* Exercise requirements
What is needed here is every record, retyped without any change.

* Collected data

+-------+

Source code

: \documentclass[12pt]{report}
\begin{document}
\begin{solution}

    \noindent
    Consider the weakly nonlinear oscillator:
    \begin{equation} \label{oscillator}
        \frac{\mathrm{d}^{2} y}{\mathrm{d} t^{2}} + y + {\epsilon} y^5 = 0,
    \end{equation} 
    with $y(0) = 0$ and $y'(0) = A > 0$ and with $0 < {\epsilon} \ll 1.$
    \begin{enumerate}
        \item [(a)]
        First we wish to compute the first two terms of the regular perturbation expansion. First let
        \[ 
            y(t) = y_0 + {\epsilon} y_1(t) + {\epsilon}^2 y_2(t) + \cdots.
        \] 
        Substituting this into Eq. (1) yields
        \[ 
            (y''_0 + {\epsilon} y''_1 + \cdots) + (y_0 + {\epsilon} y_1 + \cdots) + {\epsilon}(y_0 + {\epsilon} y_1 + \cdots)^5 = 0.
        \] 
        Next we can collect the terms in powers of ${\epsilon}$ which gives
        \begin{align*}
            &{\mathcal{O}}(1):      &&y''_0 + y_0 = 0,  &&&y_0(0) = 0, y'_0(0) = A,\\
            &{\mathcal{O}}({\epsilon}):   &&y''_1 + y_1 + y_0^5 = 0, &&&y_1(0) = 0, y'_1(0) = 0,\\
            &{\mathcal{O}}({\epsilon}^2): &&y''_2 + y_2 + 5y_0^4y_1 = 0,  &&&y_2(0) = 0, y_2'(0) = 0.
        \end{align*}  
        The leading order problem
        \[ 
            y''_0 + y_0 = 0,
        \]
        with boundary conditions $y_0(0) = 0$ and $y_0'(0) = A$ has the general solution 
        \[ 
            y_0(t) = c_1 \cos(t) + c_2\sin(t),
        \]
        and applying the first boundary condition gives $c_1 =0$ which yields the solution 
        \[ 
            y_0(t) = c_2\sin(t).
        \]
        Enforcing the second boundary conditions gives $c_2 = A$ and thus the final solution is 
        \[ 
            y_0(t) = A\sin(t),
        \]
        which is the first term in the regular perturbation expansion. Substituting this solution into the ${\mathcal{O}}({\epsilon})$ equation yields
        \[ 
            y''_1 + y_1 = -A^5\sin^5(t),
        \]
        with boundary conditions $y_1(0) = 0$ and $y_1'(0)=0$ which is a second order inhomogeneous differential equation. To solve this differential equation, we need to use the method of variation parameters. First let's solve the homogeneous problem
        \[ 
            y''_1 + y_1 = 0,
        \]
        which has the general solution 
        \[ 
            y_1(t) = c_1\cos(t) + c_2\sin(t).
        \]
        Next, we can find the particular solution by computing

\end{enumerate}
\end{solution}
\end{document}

+-------+

* Completed task
Source code

: \documentclass[12pt]{report}
\begin{document}
\begin{solution}

    \noindent
    Consider the weakly nonlinear oscillator:
    \begin{equation} \label{oscillator}
        \frac{\mathrm{d}^{2} y}{\mathrm{d} t^{2}} + y + {\epsilon} y^5 = 0,
    \end{equation} 
    with $y(0) = 0$ and $y'(0) = A > 0$ and with $0 < {\epsilon} \ll 1.$
    \begin{enumerate}
        \item [(a)]
        First we wish to compute the first two terms of the regular perturbation expansion. First let
        \[ 
            y(t) = y_0 + {\epsilon} y_1(t) + {\epsilon}^2 y_2(t) + \cdots.
        \] 
        Substituting this into Eq. (1) yields
        \[ 
            (y''_0 + {\epsilon} y''_1 + \cdots) + (y_0 + {\epsilon} y_1 + \cdots) + {\epsilon}(y_0 + {\epsilon} y_1 + \cdots)^5 = 0.
        \] 
        Next we can collect the terms in powers of ${\epsilon}$ which gives
        \begin{align*}
            &{\mathcal{O}}(1):      &&y''_0 + y_0 = 0,  &&&y_0(0) = 0, y'_0(0) = A,\\
            &{\mathcal{O}}({\epsilon}):   &&y''_1 + y_1 + y_0^5 = 0, &&&y_1(0) = 0, y'_1(0) = 0,\\
            &{\mathcal{O}}({\epsilon}^2): &&y''_2 + y_2 + 5y_0^4y_1 = 0,  &&&y_2(0) = 0, y_2'(0) = 0.
        \end{align*}  
        The leading order problem
        \[ 
            y''_0 + y_0 = 0,
        \]
        with boundary conditions $y_0(0) = 0$ and $y_0'(0) = A$ has the general solution 
        \[ 
            y_0(t) = c_1 \cos(t) + c_2\sin(t),
        \]
        and applying the first boundary condition gives $c_1 =0$ which yields the solution 
        \[ 
            y_0(t) = c_2\sin(t).
        \]
        Enforcing the second boundary conditions gives $c_2 = A$ and thus the final solution is 
        \[ 
            y_0(t) = A\sin(t),
        \]
        which is the first term in the regular perturbation expansion. Substituting this solution into the ${\mathcal{O}}({\epsilon})$ equation yields
        \[ 
            y''_1 + y_1 = -A^5\sin^5(t),
        \]
        with boundary conditions $y_1(0) = 0$ and $y_1'(0)=0$ which is a second order inhomogeneous differential equation. To solve this differential equation, we need to use the method of variation parameters. First let's solve the homogeneous problem
        \[ 
            y''_1 + y_1 = 0,
        \]
        which has the general solution 
        \[ 
            y_1(t) = c_1\cos(t) + c_2\sin(t).
        \]
        Next, we can find the particular solution by computing

\end{enumerate}
\end{solution}
\end{document}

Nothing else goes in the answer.